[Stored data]
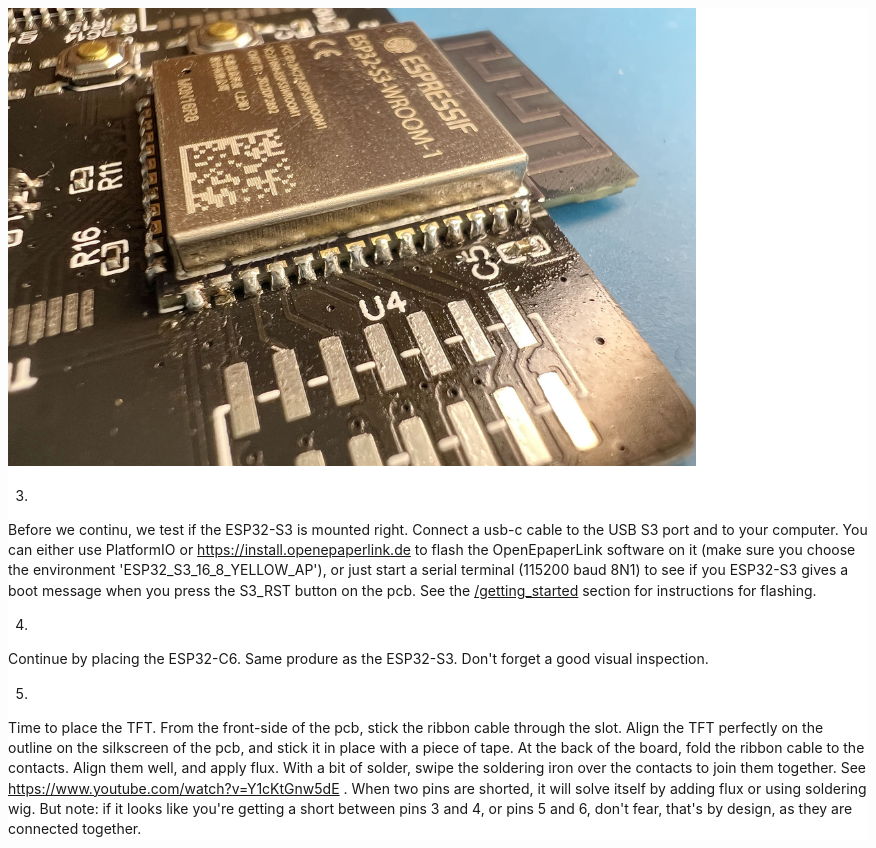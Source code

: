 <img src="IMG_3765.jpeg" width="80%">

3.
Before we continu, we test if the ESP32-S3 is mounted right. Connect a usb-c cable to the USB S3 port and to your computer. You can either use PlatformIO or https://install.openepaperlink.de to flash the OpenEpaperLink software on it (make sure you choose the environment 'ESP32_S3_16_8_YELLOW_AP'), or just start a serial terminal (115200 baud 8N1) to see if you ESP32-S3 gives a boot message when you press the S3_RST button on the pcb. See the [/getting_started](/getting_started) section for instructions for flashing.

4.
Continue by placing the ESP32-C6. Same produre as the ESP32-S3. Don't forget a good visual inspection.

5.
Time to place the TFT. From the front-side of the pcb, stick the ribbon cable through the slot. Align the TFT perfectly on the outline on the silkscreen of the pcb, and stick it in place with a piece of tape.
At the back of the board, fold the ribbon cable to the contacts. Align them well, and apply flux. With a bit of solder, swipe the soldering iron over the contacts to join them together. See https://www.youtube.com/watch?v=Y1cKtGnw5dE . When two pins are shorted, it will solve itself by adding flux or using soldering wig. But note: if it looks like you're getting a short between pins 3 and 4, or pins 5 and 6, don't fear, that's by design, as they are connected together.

...

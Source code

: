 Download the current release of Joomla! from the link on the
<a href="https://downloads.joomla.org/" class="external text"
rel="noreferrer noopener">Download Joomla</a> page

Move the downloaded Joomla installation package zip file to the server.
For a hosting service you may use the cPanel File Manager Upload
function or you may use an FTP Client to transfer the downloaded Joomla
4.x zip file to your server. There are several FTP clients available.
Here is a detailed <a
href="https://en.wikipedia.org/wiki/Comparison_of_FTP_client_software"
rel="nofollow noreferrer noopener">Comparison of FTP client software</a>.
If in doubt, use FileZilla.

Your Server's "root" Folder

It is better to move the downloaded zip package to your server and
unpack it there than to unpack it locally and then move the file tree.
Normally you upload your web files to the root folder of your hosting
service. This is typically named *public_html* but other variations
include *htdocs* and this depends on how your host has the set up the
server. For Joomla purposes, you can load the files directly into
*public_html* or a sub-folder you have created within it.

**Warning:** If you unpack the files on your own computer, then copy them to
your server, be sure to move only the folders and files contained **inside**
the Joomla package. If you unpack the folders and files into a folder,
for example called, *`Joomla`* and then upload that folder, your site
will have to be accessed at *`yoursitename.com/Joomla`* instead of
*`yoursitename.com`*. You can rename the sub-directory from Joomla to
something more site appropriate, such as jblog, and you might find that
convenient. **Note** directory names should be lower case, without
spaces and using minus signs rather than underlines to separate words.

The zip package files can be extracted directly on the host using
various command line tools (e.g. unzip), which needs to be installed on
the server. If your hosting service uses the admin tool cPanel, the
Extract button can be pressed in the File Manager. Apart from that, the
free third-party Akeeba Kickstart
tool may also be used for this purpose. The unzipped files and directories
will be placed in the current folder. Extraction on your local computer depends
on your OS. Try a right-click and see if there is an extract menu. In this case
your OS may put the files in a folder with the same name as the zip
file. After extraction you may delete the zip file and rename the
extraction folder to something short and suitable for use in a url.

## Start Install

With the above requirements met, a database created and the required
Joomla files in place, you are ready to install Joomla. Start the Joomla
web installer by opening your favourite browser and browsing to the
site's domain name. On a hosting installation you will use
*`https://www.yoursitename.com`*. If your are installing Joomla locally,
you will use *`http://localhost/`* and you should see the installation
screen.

» Problem to work on: When a line in the data contains the string "directory", copy that line.

» Answer to this task:
*`yoursitename.com`*. You can rename the sub-directory from Joomla to
convenient. **Note** directory names should be lower case, without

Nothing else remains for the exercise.